Assignment — In the records below, find the line containing "Average packet RTT above 500" and the line containing "## Daily logs"; please repeat exactly the lines from one to the other, both included, and nothing more.

Material provided —
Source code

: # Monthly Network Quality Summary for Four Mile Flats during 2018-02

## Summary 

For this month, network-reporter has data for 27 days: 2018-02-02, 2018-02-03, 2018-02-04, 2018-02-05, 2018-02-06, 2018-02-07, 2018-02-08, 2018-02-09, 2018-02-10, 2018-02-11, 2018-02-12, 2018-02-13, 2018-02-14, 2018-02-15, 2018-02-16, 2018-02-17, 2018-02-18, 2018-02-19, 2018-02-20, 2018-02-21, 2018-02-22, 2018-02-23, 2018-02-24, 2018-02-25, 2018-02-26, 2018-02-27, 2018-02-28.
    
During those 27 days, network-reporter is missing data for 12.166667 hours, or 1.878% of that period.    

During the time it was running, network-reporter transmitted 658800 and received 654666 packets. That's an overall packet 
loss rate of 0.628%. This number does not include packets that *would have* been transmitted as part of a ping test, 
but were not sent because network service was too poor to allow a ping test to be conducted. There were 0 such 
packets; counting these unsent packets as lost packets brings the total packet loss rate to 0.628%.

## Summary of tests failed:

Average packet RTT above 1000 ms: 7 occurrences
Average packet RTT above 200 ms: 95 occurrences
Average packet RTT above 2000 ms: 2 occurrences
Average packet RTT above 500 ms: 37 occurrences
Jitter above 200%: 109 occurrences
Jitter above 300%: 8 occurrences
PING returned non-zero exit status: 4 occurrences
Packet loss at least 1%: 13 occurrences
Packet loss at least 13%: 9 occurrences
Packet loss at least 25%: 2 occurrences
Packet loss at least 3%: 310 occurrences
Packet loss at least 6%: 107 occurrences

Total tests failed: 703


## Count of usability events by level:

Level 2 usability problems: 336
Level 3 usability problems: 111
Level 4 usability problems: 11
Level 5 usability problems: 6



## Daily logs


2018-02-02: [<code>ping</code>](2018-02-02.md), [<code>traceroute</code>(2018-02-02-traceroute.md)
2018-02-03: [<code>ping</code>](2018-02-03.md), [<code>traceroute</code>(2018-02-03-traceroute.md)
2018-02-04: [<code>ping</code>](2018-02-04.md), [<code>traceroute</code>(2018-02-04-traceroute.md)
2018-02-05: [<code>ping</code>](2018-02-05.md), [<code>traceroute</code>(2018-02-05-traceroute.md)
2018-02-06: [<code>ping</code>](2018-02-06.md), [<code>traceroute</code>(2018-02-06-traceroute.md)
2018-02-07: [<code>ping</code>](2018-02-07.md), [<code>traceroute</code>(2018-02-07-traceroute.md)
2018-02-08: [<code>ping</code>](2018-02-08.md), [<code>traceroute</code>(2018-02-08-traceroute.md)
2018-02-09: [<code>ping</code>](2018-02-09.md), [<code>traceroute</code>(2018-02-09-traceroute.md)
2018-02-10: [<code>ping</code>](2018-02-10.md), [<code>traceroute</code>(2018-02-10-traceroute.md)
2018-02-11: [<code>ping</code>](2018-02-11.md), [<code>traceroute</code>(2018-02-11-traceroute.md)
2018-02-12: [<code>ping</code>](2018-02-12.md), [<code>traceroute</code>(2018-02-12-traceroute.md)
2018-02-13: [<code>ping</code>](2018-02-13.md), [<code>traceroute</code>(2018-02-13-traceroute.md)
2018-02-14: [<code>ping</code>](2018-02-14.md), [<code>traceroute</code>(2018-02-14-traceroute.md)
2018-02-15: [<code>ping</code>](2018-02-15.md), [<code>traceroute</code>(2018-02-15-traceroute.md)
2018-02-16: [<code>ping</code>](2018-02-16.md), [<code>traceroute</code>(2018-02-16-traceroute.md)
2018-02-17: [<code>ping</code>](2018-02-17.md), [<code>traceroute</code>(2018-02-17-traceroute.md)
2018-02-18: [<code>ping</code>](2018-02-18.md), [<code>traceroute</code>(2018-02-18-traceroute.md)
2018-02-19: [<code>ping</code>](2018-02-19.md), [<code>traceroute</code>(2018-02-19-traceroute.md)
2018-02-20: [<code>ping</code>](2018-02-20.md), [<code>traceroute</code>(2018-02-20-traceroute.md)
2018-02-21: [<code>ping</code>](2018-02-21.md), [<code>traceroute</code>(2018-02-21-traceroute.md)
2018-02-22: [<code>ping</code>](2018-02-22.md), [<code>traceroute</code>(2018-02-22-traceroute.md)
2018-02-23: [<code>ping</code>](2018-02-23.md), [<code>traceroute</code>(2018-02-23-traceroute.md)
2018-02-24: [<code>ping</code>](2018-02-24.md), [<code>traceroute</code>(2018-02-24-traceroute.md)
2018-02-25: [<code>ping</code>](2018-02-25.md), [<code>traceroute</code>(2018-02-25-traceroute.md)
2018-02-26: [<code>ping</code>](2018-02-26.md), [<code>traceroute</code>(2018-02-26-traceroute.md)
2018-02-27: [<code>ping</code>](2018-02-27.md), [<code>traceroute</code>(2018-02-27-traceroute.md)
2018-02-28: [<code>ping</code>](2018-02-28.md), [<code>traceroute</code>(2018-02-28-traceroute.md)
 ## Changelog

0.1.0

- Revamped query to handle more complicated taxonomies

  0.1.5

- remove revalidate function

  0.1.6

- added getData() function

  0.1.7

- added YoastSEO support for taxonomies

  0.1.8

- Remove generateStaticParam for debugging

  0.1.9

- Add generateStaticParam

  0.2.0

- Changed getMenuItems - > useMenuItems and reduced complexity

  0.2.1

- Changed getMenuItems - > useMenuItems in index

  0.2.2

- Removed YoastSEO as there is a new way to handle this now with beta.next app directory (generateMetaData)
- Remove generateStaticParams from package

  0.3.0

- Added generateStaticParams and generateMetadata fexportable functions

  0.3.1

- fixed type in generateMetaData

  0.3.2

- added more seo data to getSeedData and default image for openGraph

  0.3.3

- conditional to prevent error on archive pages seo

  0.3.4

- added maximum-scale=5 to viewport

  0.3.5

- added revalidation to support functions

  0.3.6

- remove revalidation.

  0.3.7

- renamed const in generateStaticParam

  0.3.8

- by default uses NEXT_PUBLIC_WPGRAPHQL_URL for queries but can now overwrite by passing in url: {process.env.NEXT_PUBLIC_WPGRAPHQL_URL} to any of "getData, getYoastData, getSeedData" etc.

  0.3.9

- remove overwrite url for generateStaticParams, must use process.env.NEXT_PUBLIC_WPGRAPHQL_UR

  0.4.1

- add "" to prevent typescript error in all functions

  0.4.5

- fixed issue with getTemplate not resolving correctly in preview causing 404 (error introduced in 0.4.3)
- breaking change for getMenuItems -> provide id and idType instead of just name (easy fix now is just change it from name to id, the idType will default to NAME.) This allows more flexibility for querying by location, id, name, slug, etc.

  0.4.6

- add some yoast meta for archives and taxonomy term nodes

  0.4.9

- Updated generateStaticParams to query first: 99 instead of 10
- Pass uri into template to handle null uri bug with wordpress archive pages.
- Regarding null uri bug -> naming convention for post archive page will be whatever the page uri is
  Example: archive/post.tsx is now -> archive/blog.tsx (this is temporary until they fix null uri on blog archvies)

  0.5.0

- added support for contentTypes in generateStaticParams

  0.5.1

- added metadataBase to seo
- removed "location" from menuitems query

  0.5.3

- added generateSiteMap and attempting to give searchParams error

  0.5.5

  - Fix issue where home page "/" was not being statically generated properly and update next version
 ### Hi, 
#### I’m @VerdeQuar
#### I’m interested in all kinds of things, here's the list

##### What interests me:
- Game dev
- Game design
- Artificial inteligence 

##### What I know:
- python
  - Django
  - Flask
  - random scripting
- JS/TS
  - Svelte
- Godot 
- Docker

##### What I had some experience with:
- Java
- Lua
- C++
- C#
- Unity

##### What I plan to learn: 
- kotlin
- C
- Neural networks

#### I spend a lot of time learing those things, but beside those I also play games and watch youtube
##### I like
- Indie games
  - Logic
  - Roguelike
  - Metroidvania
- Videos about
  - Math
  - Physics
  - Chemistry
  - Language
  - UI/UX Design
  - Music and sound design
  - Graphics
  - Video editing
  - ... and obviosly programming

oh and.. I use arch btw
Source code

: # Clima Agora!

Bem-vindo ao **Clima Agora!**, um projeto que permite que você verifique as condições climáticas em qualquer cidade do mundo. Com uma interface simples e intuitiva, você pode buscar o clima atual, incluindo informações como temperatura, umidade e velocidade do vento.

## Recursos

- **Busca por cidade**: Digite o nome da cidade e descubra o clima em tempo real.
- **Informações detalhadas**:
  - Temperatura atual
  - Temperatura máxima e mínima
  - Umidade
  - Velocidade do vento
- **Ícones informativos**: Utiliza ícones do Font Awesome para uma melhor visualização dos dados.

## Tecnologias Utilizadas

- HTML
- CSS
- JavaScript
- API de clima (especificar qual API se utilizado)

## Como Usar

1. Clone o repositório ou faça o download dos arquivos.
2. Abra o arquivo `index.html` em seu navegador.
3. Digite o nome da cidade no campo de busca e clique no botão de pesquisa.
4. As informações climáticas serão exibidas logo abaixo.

Reply —
Average packet RTT above 500 ms: 37 occurrences
Jitter above 200%: 109 occurrences
Jitter above 300%: 8 occurrences
PING returned non-zero exit status: 4 occurrences
Packet loss at least 1%: 13 occurrences
Packet loss at least 13%: 9 occurrences
Packet loss at least 25%: 2 occurrences
Packet loss at least 3%: 310 occurrences
Packet loss at least 6%: 107 occurrences

Total tests failed: 703


## Count of usability events by level:

Level 2 usability problems: 336
Level 3 usability problems: 111
Level 4 usability problems: 11
Level 5 usability problems: 6



## Daily logs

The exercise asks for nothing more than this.